Les premières conquêtes sur la mer au Japon furent surtout agricoles et rurales, ce qui est logique pour des sociétés anciennes. Ainsi le premier temps des avancées sur la mer 6 fut surtout celui des shinden新田, des terres agricoles 7 conquises sur les estrans et les zones humides estuariennes.
La riziculture inondée n’est pas un facteur automatique d’anthropisation du littoral, mais par les techniques qu’elle réclame et par l’organisation sociale qu’elle implique, elle en prépare cependant remarquablement bien le terrain. Poursuite de l’essartage « par d’autres moyens », les ASM peuvent être vues comme les prolongements quasi naturels des opérations de shinden (shindenkaihatsu 新田開発) menées à l’intérieur des terres (Berqueet Sauzet, 2004).
Les ASM ne se limitent cependant pas aux terres agricoles, et elles ont aussi une histoire urbaine au Japon. De fait, l’ancienneté de l’urbanisme au Japon est parallèle à une littoralisation précoce des villes, bien que cela ne soit pas systématique.
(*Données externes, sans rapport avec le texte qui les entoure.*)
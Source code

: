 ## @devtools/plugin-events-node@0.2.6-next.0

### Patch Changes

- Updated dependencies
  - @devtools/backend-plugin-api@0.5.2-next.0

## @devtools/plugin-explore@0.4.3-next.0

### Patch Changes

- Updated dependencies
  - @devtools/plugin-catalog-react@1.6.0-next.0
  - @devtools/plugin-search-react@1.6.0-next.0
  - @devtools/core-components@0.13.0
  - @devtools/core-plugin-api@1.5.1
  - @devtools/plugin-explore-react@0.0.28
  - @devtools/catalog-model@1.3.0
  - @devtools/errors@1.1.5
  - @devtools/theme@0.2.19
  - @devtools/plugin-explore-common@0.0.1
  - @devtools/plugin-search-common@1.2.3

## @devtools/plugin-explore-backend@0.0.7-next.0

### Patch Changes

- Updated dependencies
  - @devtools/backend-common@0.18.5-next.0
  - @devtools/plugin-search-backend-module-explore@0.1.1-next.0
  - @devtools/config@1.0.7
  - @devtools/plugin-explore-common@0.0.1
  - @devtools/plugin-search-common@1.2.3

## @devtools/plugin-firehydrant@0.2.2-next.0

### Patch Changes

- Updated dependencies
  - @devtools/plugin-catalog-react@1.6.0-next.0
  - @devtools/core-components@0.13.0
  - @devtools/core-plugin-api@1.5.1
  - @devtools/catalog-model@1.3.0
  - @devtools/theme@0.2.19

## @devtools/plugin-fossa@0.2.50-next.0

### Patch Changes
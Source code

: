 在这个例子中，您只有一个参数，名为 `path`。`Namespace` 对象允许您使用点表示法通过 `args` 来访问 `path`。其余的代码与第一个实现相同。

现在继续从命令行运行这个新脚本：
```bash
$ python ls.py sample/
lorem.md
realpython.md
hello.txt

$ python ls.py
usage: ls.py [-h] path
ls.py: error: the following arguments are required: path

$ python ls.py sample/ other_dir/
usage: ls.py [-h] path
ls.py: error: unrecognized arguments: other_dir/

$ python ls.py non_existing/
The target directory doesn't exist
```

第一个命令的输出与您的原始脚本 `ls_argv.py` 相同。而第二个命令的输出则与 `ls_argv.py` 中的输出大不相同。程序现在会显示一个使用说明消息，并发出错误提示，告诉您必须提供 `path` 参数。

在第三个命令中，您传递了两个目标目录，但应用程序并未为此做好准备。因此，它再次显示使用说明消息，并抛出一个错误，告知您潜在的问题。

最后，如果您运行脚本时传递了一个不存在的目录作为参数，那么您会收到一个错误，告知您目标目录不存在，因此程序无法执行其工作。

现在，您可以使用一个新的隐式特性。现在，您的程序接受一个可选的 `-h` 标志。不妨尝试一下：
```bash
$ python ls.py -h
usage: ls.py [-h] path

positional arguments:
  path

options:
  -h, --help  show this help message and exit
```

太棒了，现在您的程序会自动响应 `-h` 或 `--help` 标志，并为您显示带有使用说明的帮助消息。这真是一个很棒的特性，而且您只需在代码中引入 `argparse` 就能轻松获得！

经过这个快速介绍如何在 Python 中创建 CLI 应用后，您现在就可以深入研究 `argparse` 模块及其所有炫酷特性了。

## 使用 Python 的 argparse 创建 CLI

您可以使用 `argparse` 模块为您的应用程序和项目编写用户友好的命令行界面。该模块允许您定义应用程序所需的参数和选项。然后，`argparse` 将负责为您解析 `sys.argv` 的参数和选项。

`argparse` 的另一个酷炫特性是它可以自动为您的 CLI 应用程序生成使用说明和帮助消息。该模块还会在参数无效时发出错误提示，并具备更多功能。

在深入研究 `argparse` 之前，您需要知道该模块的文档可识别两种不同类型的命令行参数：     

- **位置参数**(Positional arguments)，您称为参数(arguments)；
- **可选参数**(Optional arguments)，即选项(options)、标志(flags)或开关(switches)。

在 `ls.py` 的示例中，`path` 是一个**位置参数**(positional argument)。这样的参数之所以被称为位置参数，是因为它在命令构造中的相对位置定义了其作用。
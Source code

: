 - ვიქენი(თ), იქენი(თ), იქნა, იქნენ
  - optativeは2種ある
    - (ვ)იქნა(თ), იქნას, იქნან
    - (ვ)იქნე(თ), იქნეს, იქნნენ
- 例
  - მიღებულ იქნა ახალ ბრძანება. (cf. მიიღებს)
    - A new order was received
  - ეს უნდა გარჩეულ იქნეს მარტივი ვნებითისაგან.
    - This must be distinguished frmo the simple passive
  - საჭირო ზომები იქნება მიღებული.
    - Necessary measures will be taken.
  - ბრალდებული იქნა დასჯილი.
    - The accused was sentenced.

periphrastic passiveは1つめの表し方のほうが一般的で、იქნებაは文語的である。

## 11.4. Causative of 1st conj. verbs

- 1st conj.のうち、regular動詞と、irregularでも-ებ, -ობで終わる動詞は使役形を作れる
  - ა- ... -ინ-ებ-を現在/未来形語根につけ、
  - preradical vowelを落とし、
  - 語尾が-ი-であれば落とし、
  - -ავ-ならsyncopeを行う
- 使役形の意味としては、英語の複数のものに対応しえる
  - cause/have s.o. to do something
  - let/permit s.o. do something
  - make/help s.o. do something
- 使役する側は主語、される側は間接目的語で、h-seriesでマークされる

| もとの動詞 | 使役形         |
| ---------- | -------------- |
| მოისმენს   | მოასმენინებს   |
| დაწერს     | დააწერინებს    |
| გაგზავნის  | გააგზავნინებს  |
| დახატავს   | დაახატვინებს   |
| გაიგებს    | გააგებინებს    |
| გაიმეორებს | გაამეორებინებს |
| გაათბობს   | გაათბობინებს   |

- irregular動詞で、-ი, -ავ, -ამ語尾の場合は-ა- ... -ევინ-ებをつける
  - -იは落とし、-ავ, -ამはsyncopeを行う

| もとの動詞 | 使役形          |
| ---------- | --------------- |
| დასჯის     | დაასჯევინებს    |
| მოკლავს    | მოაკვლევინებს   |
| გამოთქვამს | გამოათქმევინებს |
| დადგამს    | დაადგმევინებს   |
Aujourd’hui, à l’exception de Kyôto京都, ancienne capitale impériale, et de Sapporo札幌, ville coloniale construite au XIXe siècle, les villes de plus d’un million d’habitants, dont les mégapoles de Tôkyô, d’Ôsaka 大阪et de Nagoya 名古屋, sont situées sur le littoral. Une grande partie, si ce n’est la moitié, de l’espace central de ces villes est construite sur des terre-pleins côtiers. Sept des vingt-trois arrondissements de Tôkyô sont concernés, dix des vingt-quatre arrondissements d’Ôsaka, ainsi que les villes de Kôbe神戸, Yokohama横浜, Hiroshima広島, etc.
Ce phénomène n’est pas en soi une spécificité locale ou historique. Si certains auteurs soulignent que le phénomène des ASM est particulièrement répandu en Asie (Bertrand et Goeldner, 1999a) un tour du monde de l’occupation du littoral montre que la plupart des côtes supportant des activités humaines sont touchées par des phénomènes d’anthropisation (Hudson, 1996). En cela Tôkyô ne fait pas exception.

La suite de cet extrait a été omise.